■ **Data for this exercise**
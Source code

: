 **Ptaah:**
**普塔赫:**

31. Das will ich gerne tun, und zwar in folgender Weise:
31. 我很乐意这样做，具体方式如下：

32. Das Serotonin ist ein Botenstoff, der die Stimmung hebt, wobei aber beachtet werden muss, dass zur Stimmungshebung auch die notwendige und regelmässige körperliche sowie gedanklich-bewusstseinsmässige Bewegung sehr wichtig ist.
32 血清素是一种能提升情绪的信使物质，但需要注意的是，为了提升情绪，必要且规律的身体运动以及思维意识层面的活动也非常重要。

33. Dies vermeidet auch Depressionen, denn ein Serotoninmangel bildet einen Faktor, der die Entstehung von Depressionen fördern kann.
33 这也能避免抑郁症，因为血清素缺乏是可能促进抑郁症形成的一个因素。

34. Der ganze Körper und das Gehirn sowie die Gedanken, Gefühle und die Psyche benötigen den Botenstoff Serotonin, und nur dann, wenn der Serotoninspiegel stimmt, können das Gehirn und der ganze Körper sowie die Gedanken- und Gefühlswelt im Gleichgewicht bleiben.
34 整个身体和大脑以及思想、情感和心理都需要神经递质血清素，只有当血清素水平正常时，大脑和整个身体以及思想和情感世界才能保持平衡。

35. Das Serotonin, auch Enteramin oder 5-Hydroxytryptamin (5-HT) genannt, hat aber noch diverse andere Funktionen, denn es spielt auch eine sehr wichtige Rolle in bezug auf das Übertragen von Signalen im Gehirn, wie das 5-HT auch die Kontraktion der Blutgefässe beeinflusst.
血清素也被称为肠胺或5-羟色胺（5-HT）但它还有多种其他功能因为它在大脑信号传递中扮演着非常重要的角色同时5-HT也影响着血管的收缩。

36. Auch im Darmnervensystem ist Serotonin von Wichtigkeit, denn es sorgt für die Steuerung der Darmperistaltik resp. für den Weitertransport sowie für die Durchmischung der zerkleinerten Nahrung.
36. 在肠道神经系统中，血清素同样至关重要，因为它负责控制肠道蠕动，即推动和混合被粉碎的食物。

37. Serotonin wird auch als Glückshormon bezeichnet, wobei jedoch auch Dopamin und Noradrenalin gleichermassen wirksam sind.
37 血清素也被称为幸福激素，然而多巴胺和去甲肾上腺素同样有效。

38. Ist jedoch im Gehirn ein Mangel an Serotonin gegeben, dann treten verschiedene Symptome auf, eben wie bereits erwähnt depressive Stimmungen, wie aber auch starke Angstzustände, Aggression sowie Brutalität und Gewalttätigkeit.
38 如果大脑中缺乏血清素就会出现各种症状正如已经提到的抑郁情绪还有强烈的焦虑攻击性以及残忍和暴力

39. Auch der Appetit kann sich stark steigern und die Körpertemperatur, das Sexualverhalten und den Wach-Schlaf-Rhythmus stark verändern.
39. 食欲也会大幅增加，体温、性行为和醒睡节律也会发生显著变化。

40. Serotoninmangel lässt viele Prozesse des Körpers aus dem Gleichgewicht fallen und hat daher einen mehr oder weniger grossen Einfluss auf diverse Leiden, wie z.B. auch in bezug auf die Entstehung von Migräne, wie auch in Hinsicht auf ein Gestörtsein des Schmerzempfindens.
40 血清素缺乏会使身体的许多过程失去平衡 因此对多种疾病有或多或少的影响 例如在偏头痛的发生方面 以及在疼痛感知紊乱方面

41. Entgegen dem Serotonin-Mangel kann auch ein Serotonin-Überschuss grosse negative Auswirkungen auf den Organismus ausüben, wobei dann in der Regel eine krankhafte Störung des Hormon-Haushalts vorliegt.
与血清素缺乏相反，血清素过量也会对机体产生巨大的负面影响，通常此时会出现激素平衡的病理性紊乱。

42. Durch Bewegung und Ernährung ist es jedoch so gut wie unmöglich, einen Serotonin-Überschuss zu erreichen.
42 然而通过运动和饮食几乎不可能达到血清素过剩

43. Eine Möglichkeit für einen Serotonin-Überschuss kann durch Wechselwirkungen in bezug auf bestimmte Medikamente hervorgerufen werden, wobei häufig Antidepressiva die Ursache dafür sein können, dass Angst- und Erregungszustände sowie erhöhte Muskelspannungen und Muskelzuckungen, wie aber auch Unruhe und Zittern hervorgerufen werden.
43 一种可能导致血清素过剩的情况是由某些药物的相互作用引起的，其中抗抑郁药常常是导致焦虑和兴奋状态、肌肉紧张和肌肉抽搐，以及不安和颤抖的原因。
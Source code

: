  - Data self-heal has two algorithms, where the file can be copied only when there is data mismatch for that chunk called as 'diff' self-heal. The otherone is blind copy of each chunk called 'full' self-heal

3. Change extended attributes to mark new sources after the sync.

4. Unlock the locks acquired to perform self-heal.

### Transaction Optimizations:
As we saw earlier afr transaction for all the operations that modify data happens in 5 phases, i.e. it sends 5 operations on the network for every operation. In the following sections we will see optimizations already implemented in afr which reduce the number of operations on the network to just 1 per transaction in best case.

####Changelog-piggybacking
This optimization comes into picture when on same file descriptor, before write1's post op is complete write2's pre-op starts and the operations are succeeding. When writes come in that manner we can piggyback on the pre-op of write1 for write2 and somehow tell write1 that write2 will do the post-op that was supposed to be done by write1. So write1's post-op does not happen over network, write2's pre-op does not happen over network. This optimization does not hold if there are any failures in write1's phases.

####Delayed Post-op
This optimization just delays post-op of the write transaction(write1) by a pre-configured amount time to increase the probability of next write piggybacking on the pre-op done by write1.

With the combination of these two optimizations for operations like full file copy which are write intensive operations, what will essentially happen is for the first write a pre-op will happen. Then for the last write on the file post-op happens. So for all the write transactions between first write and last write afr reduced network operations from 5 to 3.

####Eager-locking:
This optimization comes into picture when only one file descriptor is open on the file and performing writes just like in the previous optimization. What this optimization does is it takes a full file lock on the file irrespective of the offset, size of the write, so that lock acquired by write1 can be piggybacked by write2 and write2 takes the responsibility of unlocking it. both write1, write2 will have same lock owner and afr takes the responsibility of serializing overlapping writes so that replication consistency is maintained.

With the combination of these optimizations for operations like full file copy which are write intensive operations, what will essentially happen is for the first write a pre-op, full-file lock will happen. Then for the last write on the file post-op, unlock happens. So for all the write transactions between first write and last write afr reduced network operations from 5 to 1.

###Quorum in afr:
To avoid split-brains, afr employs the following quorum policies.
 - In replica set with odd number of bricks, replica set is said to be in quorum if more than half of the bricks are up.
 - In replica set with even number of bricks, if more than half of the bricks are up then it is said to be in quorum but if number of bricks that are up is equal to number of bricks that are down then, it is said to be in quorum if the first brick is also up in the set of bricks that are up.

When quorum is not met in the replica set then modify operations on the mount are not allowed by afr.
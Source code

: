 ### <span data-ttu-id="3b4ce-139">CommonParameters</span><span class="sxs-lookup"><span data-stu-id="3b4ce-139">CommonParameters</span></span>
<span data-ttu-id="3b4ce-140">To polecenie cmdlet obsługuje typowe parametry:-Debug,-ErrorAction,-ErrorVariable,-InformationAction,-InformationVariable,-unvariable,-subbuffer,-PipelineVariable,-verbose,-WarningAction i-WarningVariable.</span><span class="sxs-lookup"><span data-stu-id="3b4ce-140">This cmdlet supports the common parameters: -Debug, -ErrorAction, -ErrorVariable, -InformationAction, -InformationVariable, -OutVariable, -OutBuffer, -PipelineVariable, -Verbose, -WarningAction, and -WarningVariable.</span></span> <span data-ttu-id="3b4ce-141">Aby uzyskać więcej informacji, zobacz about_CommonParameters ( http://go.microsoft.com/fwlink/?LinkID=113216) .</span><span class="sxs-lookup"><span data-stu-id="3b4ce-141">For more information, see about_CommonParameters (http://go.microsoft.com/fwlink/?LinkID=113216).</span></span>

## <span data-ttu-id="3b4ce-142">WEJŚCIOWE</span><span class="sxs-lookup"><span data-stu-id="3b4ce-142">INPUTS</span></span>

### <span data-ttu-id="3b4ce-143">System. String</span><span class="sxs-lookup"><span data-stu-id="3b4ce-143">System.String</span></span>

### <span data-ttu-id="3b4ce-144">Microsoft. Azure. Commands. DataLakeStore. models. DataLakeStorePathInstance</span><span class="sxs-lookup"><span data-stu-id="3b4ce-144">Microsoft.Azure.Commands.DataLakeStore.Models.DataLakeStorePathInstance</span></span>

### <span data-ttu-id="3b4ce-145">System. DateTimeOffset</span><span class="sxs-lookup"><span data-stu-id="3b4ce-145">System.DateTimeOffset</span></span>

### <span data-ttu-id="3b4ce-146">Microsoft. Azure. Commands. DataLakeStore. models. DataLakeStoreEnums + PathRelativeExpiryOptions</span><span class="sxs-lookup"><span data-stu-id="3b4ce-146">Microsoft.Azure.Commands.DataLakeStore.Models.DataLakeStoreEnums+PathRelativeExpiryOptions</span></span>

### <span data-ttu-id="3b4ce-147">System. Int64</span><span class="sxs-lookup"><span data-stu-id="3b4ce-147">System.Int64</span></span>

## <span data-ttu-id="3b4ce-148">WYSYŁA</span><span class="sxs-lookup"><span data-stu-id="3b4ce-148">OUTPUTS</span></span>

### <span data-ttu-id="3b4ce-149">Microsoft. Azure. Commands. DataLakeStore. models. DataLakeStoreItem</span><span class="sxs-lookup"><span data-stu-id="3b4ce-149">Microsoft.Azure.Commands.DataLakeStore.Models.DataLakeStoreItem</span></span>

■ **Task instructions**
With the first line being the one containing "4. Unlock the" and the last line the one containing "####Changelog-piggybacking", transcribe exactly the lines above that fall in that range.

■ **Answer to the problem**
4. Unlock the locks acquired to perform self-heal.

### Transaction Optimizations:
As we saw earlier afr transaction for all the operations that modify data happens in 5 phases, i.e. it sends 5 operations on the network for every operation. In the following sections we will see optimizations already implemented in afr which reduce the number of operations on the network to just 1 per transaction in best case.

####Changelog-piggybacking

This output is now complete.